This section is from the book "The Law Of Contracts", by William Herbert Page. Also available from Amazon: Commercial Contracts: A Practical Guide to Deals, Contracts, Agreements and Promises.
The "contract or sale" referred to in this clause is one which creates or transfers an estate or interest. The first test to apply, therefore, in determining the effect of this clause of the statute upon a contract is whether or not the contract creates, modifies or destroys interests of the parties in realty. If the interests in realty which belong to the parties to the contract are the same under the contract as without it, the contract is not within the statute.1 Thus where A grants an easement to a railroad in writing, and orally reserves the right to use a spring on the tract included in such grant, such oral reservation is not within the statute, as A had a pre-existing legal right to such spring.2 Another illustration of this principle is a contract providing for the right of redemption of property conveyed by an instrument which is in form a deed, but in reality a mortgage.
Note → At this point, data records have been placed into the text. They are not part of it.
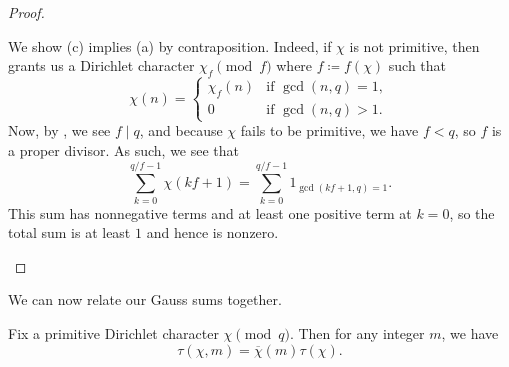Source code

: \documentclass[../notes.tex]{subfiles}
\begin{document}
\begin{proof}
\begin{listalph}
		\item We show (c) implies (a) by contraposition. Indeed, if $\chi$ is not primitive, then  grants us a Dirichlet character $\chi_f\pmod f$ where $f\coloneqq f(\chi)$ such that
		\[\chi(n)=\begin{cases}
			\chi_f(n) & \text{if }\gcd(n,q)=1, \\
			0 & \text{if }\gcd(n,q)>1.
		\end{cases}\]
		Now, by , we see $f\mid q$, and because $\chi$ fails to be primitive, we have $f<q$, so $f$ is a proper divisor. As such, we see that
		\[\sum_{k=0}^{q/f-1}\chi(kf+1)=\sum_{k=0}^{q/f-1}1_{\gcd(kf+1,q)=1}.\]
		This sum has nonnegative terms and at least one positive term at $k=0$, so the total sum is at least $1$ and hence is nonzero.
		\qedhere
	\end{listalph}
\end{proof}
We can now relate our Gauss sums together.
\begin{lemma} \label{lem:relate-gauss-sums}
	Fix a primitive Dirichlet character $\chi\pmod q$. Then for any integer $m$, we have
	\[\tau(\chi,m)=\overline\chi(m)\tau(\chi).\]
\end{lemma}
\end{document}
Such a contract is not within the statute.3
So the statute of frauds does not apply to adverse possession during the statutory period, even if oral evidence is necessary to connect the different adverse possessions and to show that they have been continuous.4
5Godeffroy v. Caldwell, 2 Cal. 489; 56 Am. Dec. 360; Clark v. Shultz, 4 Mo. 235; Frear v. Harden-bergli, 5 Johns. (N. Y.) 272; 4 Am. Dee. 356; Thouvenin v. Lea, 26 Tex. 612.
6 Ziekafoss v. Hulick, 1 Morris (la.) 175; 39 Am. Dec. 458.
7 Welever v. Detwiler Co., 16 Ohio C. C. 680; 8 Ohio C. D. 668.
1 Smith v. Holloway, 124 Ind. 329; 24 N. E. 886; Swift v. Calnan, 102 la. 206; 63 Am. St. Rep. 443; 37 L. R. A. 462; 71 N. W. 233; Mussey v. Bates, 65 Vt. 449; sub nomine, Mussey v. Yates, 21 L. R. A. 516; 27 Atl. 167.
2 Smith v. Holloway, 124 Ind. 329; 24 N. E. 886.
3 See Sec. 644.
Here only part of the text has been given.